Re: [PATCH RFC bpf-next 2/3] libbpf: add ksyscall/kretsyscall sections support for syscall kprobes

Andrii Nakryiko <andrii.nakryiko@xxxxxxxxx> · Mon, 11 Jul 2022 22:00:46 -0700

On Mon, Jul 11, 2022 at 9:20 PM Alexei Starovoitov
<alexei.starovoitov@xxxxxxxxx> wrote:
>
> On Mon, Jul 11, 2022 at 09:28:29AM -0700, Andrii Nakryiko wrote:
> > On Sat, Jul 9, 2022 at 5:38 PM Alexei Starovoitov
> > <alexei.starovoitov@xxxxxxxxx> wrote:
> > >
> > > On Fri, Jul 8, 2022 at 3:05 PM Andrii Nakryiko
> > > <andrii.nakryiko@xxxxxxxxx> wrote:
> > > >
> > > > On Fri, Jul 8, 2022 at 4:28 AM Jiri Olsa <olsajiri@xxxxxxxxx> wrote:
> > > > >
> > > > > On Thu, Jul 07, 2022 at 12:10:30PM -0700, Andrii Nakryiko wrote:
> > > > >
> > > > > SNIP
> > > > >
> > > > > > > Maybe we should do the other way around ?
> > > > > > > cat /proc/kallsyms |grep sys_bpf
> > > > > > >
> > > > > > > and figure out the prefix from there?
> > > > > > > Then we won't need to do giant
> > > > > > > #if defined(__x86_64__)
> > > > > > > ...
> > > > > > >
> > > > > >
> > > > > > Unfortunately this won't work well due to compat and 32-bit APIs (and
> > > > > > bpf() syscall is particularly bad with also bpf_sys_bpf):
> > > > > >
> > > > > > $ sudo cat /proc/kallsyms| rg '_sys_bpf$'
> > > > > > ffffffff811cb100 t __sys_bpf
> > > > > > ffffffff811cd380 T bpf_sys_bpf
> > > > > > ffffffff811cd520 T __x64_sys_bpf
> > > > > > ffffffff811cd540 T __ia32_sys_bpf
> > > > > > ffffffff8256fce0 r __ksymtab_bpf_sys_bpf
> > > > > > ffffffff8259b5a2 r __kstrtabns_bpf_sys_bpf
> > > > > > ffffffff8259bab9 r __kstrtab_bpf_sys_bpf
> > > > > > ffffffff83abc400 t _eil_addr___ia32_sys_bpf
> > > > > > ffffffff83abc410 t _eil_addr___x64_sys_bpf
> > > > > >
> > > > > > $ sudo cat /proc/kallsyms| rg '_sys_mmap$'
> > > > > > ffffffff81024480 T __x64_sys_mmap
> > > > > > ffffffff810244c0 T __ia32_sys_mmap
> > > > > > ffffffff83abae30 t _eil_addr___ia32_sys_mmap
> > > > > > ffffffff83abae40 t _eil_addr___x64_sys_mmap
> > > > > >
> > > > > > We have similar arch-specific switches in few other places (USDT and
> > > > > > lib path detection, for example), so it's not a new precedent (for
> > > > > > better or worse).
> > > > > >
> > > > > >
> > > > > > > /proc/kallsyms has world read permissions:
> > > > > > > proc_create("kallsyms", 0444, NULL, &kallsyms_proc_ops);
> > > > > > > unlike available_filter_functions.
> > > > > > >
> > > > > > > Also tracefs might be mounted in a different dir than
> > > > > > > /sys/kernel/tracing/
> > > > > > > like
> > > > > > > /sys/kernel/debug/tracing/
> > > > > >
> > > > > > Yeah, good point, was trying to avoid parsing more expensive kallsyms,
> > > > > > but given it's done once, it might not be a big deal.
> > > > >
> > > > > we could get that also from BTF?
> > > >
> > > > I'd rather not add dependency on BTF for this.
> > >
> > > A weird and non technical reason.
> > > Care to explain this odd excuse?
> >
> > Quite technical reason: minimizing unrelated dependencies.

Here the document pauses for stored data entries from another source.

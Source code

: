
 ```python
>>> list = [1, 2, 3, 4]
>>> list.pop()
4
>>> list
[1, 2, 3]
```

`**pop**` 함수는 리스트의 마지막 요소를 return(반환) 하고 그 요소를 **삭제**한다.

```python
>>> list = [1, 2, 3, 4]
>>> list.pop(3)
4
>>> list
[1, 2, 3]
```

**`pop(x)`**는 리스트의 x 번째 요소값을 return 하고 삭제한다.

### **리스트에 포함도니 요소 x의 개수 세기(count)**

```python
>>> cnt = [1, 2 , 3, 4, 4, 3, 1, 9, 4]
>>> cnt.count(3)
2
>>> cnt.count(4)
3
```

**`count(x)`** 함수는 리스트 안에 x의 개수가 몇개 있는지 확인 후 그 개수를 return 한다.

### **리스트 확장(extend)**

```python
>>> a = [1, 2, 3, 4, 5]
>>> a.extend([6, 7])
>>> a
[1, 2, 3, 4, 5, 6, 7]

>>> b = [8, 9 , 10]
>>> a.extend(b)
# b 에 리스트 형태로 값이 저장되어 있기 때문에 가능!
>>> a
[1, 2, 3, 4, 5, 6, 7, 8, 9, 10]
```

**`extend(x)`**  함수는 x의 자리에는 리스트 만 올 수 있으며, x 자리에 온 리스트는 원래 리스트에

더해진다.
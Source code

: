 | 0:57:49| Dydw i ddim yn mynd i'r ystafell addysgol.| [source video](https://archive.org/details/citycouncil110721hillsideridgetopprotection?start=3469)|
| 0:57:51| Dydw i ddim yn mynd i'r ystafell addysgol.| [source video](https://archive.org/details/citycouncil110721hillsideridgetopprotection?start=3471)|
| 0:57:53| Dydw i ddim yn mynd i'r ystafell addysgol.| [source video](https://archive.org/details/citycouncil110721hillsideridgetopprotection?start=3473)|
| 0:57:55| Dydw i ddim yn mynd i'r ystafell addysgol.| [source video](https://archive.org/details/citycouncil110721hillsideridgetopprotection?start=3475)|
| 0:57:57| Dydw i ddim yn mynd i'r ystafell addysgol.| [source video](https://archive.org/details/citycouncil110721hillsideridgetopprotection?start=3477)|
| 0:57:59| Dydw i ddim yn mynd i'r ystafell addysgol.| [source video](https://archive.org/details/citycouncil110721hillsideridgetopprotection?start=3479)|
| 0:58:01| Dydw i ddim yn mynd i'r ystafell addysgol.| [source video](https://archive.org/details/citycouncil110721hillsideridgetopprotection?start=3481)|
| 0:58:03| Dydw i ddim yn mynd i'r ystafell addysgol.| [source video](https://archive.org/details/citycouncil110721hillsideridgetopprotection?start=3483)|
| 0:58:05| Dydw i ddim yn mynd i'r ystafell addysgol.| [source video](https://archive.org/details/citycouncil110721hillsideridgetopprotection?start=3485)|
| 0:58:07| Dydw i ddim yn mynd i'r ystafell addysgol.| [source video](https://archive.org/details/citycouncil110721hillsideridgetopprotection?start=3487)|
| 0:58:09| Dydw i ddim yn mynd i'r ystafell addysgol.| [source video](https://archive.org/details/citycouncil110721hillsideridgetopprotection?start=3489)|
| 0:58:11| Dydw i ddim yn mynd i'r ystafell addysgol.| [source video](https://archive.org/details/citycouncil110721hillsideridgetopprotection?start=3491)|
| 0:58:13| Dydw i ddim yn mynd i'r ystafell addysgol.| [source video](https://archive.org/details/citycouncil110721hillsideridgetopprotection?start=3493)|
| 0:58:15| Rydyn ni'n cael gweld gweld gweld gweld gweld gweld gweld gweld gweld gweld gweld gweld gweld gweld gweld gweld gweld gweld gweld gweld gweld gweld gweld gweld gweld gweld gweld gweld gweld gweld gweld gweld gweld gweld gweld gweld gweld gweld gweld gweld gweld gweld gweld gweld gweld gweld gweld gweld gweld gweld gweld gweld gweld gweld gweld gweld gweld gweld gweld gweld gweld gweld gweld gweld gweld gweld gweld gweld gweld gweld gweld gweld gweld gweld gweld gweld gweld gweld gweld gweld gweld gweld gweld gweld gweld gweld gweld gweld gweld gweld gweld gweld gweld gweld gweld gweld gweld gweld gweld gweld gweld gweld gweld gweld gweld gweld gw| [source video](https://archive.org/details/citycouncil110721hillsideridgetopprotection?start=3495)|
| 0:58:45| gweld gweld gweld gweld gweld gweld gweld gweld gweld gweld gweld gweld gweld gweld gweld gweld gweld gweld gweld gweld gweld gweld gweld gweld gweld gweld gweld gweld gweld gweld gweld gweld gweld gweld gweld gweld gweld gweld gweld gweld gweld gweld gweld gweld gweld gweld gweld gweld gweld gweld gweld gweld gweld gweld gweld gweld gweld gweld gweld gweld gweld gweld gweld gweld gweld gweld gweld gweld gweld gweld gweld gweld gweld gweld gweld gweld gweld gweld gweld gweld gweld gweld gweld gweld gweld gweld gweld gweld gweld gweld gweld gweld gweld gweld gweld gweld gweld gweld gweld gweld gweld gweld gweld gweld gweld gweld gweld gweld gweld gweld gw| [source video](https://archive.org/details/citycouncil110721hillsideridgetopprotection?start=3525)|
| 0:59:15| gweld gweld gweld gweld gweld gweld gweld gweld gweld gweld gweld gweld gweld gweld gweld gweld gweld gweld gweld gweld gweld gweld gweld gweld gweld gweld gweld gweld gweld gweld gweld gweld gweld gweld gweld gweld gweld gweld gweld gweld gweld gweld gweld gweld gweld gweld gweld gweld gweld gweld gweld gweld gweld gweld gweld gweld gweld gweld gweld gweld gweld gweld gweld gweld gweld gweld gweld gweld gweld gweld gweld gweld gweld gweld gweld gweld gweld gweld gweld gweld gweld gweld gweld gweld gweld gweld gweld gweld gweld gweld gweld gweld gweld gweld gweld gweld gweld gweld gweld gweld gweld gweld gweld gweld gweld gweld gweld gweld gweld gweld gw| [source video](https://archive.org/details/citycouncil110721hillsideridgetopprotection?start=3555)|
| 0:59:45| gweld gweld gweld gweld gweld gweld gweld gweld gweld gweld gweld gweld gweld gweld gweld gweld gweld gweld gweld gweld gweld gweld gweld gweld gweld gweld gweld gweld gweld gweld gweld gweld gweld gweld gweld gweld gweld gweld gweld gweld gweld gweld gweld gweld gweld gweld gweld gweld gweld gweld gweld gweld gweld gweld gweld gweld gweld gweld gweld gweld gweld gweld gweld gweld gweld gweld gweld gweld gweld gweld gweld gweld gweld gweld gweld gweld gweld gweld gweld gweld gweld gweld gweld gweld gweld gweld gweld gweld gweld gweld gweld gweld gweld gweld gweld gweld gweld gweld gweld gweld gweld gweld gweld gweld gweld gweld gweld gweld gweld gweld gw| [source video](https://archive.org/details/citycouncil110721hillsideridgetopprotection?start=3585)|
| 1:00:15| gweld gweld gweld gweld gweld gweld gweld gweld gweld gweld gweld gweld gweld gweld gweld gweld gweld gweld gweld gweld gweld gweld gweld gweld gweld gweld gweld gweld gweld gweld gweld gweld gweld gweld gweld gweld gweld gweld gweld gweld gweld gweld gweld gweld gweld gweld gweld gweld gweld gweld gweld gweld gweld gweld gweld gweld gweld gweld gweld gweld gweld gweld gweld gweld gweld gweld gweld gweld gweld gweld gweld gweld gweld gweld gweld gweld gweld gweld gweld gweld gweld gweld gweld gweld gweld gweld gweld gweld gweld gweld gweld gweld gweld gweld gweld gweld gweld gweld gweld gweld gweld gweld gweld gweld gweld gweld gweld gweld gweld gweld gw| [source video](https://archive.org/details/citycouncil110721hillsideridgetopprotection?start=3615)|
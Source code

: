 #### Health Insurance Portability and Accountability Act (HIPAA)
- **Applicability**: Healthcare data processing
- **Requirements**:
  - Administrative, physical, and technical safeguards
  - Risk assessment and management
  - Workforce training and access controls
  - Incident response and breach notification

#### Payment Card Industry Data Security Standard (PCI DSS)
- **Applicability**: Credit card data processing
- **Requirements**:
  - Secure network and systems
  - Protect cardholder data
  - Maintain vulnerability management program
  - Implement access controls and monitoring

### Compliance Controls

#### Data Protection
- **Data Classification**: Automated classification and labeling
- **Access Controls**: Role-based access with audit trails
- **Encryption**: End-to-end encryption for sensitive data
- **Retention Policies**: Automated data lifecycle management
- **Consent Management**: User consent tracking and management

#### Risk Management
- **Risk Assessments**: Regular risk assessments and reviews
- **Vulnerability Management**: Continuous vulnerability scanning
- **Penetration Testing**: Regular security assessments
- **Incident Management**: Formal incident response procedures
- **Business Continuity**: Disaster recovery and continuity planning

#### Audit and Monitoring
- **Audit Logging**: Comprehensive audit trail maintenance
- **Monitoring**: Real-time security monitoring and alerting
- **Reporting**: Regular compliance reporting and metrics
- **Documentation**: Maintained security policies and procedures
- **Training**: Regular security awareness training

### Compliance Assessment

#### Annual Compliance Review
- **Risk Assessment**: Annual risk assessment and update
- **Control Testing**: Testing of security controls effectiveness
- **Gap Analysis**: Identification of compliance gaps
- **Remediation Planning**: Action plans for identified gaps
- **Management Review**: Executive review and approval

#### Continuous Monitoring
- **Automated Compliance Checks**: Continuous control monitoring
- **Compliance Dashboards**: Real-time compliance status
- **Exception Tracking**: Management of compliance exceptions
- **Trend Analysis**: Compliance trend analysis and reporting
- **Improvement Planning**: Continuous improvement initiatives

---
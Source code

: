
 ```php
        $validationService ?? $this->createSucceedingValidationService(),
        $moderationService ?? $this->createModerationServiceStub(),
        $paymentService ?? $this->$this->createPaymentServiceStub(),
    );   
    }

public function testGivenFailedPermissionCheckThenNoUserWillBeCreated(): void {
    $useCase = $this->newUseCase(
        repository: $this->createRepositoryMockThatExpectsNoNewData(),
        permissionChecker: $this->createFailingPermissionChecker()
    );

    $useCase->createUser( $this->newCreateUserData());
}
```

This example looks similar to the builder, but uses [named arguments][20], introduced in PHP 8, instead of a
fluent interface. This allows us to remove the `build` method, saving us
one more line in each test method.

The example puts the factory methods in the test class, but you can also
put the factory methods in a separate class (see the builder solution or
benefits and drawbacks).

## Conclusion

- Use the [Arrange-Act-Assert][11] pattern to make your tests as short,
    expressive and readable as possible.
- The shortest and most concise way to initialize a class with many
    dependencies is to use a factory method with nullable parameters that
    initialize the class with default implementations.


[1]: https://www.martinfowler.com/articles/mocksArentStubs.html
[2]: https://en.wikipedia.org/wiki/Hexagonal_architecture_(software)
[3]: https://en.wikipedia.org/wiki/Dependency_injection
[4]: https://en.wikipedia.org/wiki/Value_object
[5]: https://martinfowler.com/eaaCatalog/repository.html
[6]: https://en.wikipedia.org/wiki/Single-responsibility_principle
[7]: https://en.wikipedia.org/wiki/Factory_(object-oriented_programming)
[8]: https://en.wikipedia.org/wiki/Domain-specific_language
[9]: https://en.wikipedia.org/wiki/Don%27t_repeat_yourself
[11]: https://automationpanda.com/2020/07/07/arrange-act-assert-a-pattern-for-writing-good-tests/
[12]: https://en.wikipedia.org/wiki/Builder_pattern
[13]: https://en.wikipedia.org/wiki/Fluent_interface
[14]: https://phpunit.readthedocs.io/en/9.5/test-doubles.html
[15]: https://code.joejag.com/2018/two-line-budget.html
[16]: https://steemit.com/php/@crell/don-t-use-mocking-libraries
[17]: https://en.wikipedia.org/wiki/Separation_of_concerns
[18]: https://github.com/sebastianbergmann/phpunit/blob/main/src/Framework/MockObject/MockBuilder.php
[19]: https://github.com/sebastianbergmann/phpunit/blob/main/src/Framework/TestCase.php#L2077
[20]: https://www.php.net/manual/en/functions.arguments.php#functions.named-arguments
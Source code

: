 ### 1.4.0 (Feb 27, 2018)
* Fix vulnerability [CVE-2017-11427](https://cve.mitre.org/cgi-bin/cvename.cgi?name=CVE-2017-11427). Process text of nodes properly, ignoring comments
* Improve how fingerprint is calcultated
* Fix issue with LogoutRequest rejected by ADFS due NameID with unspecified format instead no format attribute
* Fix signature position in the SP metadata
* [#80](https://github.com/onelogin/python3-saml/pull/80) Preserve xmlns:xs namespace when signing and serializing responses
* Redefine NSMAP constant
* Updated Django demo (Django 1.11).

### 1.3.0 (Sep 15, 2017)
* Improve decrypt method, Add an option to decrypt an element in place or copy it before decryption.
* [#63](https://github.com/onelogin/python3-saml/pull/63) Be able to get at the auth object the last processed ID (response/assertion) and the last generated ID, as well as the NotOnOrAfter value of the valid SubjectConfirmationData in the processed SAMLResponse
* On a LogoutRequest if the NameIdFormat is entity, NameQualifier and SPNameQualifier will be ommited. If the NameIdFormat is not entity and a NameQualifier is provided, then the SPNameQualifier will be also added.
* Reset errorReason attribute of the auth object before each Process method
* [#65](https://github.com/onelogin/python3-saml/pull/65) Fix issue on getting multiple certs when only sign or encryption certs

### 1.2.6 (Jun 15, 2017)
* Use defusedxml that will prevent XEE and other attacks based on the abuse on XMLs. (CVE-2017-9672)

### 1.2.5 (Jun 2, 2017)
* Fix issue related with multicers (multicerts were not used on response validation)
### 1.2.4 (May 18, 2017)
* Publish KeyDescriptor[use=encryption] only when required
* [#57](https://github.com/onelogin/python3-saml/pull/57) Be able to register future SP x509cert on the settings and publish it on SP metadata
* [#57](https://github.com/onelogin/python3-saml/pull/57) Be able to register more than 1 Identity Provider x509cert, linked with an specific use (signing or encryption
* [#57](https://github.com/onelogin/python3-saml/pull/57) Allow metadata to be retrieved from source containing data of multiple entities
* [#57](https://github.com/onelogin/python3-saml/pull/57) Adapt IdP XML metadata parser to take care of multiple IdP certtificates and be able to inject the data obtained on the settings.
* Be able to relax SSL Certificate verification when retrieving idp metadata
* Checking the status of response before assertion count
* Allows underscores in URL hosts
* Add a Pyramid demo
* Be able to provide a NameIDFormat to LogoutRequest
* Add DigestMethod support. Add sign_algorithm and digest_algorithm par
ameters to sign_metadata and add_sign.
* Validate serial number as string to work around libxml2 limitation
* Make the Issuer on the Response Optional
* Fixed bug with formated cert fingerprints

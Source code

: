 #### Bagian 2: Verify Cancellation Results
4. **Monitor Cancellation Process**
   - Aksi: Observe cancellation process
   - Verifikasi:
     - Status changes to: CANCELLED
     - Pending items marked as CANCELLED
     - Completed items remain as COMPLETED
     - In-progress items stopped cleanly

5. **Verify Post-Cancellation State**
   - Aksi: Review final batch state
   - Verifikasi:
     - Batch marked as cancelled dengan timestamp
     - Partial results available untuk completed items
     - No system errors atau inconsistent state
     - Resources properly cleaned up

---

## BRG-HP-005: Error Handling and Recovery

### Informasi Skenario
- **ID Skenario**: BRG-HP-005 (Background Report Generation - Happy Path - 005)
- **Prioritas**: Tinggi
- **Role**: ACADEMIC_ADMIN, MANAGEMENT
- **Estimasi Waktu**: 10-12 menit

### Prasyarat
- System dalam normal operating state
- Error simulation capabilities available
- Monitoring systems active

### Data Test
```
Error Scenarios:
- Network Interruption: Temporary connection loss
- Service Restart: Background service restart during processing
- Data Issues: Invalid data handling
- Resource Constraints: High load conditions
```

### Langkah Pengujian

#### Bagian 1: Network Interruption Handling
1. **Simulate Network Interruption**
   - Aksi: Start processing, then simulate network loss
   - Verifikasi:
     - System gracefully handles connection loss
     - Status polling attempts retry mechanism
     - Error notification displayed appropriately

It's not
> > necessary to have vmlinux BTF to use kprobes (especially for kprobing
> > syscalls), so adding dependency on vmlinux BTF just to use
> > SEC("ksyscall") seems completely unnecessary, given we have other
> > alternatives.
>
> If BTF and kallsyms were alternatives then it indeed would make
> sense to avoid implement different schemes for old kernels and recent.
> But libbpf already loads vmlinux BTF for other reasons.

Not necessarily, only if bpf_object requires vmlinux BTF, see
obj_needs_vmlinux_btf().

> It caches it and search in it is fast.
> While libbpf also parses kallsyms it doesn't cache it.
> Yet another search through kallsyms will slow down libbpf loading,
> while another search in cached BTF is close to be free.
> Also we have bpf_btf_find_by_name_kind() in-kernel helper.
> We can prog_run it and optimize libbpf's BTF search to be even faster.

I'm starting to actually lean towards just trying to create perf_event
for __<arch>_sys_<syscall> as a feature detection. It will be fast and
simple, and no need to parse kallsyms or available_filter_functions,
take unnecessary dependency on vmlinux BTF, etc. And I have all that
code written already.